Here is the task for the records below: repeat exactly the lines from the one with "Downloads an Instagram" to the one with "- Generación de", both included, and nothing else.

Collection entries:
* * * * * * *

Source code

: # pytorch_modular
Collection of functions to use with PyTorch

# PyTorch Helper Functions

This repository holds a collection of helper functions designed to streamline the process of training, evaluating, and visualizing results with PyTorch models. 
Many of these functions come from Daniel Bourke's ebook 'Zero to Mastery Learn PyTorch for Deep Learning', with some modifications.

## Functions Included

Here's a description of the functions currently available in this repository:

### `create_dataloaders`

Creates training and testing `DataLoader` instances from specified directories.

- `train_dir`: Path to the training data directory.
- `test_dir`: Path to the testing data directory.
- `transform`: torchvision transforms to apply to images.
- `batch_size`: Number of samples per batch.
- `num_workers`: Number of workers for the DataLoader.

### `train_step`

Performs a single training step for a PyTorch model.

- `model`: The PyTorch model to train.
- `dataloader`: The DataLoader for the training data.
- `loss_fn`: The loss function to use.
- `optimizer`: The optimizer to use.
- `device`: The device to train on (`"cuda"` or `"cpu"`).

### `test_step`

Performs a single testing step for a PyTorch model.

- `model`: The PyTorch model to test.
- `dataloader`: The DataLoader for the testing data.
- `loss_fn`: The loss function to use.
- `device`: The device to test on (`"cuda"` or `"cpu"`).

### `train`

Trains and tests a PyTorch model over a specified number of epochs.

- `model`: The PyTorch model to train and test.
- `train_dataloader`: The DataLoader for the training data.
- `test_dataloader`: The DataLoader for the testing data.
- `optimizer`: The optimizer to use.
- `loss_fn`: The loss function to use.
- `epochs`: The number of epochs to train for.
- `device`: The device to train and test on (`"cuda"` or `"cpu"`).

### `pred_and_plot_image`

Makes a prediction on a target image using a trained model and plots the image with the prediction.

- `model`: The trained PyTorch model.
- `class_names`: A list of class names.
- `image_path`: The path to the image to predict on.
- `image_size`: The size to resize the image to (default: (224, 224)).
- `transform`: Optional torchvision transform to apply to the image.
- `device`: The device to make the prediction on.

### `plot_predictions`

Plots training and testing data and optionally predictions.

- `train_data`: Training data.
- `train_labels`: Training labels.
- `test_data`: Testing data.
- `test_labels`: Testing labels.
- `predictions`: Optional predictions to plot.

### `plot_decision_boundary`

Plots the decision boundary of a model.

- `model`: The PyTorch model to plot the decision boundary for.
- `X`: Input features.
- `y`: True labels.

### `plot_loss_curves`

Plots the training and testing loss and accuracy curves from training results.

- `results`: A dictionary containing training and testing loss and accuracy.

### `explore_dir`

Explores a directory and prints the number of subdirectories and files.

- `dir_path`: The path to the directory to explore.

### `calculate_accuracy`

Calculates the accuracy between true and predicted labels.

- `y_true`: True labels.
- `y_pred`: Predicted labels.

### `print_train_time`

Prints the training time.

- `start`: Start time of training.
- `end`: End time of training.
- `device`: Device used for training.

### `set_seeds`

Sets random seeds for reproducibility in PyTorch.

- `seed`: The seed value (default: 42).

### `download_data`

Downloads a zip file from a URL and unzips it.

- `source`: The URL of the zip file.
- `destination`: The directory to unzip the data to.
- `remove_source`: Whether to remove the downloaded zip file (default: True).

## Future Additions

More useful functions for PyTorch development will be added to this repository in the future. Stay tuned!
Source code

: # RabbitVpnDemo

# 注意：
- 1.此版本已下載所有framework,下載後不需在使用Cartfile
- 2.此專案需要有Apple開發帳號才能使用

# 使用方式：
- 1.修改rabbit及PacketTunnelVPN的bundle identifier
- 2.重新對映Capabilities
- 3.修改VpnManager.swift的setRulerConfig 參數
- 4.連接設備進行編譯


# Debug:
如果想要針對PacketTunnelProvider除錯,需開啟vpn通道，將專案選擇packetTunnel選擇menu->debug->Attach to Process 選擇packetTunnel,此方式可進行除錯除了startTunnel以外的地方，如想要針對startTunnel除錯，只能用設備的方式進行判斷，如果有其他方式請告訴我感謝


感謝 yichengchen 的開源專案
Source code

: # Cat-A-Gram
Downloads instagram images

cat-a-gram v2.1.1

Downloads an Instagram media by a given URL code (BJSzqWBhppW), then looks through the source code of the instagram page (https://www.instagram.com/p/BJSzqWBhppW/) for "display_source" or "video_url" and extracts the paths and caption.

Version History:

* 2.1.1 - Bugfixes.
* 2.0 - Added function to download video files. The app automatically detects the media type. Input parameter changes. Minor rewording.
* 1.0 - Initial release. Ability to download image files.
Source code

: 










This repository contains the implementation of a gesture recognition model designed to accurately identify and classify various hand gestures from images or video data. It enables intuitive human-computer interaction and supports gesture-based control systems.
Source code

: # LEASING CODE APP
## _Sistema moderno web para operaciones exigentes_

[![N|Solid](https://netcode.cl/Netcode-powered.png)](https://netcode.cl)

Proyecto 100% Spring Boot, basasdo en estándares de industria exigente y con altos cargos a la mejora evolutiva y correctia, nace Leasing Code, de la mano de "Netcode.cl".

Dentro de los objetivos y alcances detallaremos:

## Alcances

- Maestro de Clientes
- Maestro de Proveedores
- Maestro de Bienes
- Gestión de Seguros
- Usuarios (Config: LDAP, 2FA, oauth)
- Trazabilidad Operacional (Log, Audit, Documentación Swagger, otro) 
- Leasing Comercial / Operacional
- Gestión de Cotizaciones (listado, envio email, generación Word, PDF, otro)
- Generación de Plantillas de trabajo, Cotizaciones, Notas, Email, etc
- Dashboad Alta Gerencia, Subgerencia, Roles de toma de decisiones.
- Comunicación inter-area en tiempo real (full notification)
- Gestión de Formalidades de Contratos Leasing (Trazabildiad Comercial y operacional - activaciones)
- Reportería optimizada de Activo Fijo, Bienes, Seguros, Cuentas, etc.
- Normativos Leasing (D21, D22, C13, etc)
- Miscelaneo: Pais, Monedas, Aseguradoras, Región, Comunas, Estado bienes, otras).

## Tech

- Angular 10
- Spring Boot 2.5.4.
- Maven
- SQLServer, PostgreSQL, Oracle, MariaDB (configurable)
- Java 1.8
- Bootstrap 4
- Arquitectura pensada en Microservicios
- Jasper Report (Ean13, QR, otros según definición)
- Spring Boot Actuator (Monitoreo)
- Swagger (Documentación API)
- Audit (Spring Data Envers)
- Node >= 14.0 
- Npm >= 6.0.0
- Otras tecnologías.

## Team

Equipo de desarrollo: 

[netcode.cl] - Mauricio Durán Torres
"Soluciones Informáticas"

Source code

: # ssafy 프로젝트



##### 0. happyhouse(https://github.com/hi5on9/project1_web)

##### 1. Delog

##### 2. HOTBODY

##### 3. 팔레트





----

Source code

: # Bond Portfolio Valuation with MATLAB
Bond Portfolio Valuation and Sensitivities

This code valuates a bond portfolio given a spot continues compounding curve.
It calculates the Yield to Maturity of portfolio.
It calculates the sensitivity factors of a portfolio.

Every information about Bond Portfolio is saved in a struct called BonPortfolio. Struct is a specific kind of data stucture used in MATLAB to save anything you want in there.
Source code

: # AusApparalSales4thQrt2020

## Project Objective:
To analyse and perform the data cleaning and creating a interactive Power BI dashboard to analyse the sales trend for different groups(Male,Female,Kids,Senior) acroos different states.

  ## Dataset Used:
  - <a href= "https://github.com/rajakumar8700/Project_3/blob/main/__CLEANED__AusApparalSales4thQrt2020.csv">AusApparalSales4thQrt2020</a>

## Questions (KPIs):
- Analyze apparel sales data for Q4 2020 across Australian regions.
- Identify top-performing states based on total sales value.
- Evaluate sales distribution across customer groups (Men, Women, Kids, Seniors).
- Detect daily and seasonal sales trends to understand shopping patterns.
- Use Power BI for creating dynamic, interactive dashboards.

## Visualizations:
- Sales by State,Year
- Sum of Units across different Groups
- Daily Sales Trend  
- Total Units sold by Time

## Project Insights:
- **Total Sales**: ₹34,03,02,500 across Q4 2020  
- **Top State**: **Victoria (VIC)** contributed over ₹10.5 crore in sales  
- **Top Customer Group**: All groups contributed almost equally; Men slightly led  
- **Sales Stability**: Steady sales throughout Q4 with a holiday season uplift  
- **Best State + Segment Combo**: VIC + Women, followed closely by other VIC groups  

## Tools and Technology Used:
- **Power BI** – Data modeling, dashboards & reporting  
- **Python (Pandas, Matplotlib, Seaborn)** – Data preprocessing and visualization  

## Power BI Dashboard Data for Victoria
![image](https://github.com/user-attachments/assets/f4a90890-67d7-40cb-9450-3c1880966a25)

* * * * * * *

• **Exercise response**
Downloads an Instagram media by a given URL code (BJSzqWBhppW), then looks through the source code of the instagram page (https://www.instagram.com/p/BJSzqWBhppW/) for "display_source" or "video_url" and extracts the paths and caption.

Version History:

* 2.1.1 - Bugfixes.
* 2.0 - Added function to download video files. The app automatically detects the media type. Input parameter changes. Minor rewording.
* 1.0 - Initial release. Ability to download image files.
Source code

: 










This repository contains the implementation of a gesture recognition model designed to accurately identify and classify various hand gestures from images or video data. It enables intuitive human-computer interaction and supports gesture-based control systems.
Source code

: # LEASING CODE APP
## _Sistema moderno web para operaciones exigentes_

[![N|Solid](https://netcode.cl/Netcode-powered.png)](https://netcode.cl)

Proyecto 100% Spring Boot, basasdo en estándares de industria exigente y con altos cargos a la mejora evolutiva y correctia, nace Leasing Code, de la mano de "Netcode.cl".

Dentro de los objetivos y alcances detallaremos:

## Alcances

- Maestro de Clientes
- Maestro de Proveedores
- Maestro de Bienes
- Gestión de Seguros
- Usuarios (Config: LDAP, 2FA, oauth)
- Trazabilidad Operacional (Log, Audit, Documentación Swagger, otro) 
- Leasing Comercial / Operacional
- Gestión de Cotizaciones (listado, envio email, generación Word, PDF, otro)
- Generación de Plantillas de trabajo, Cotizaciones, Notas, Email, etc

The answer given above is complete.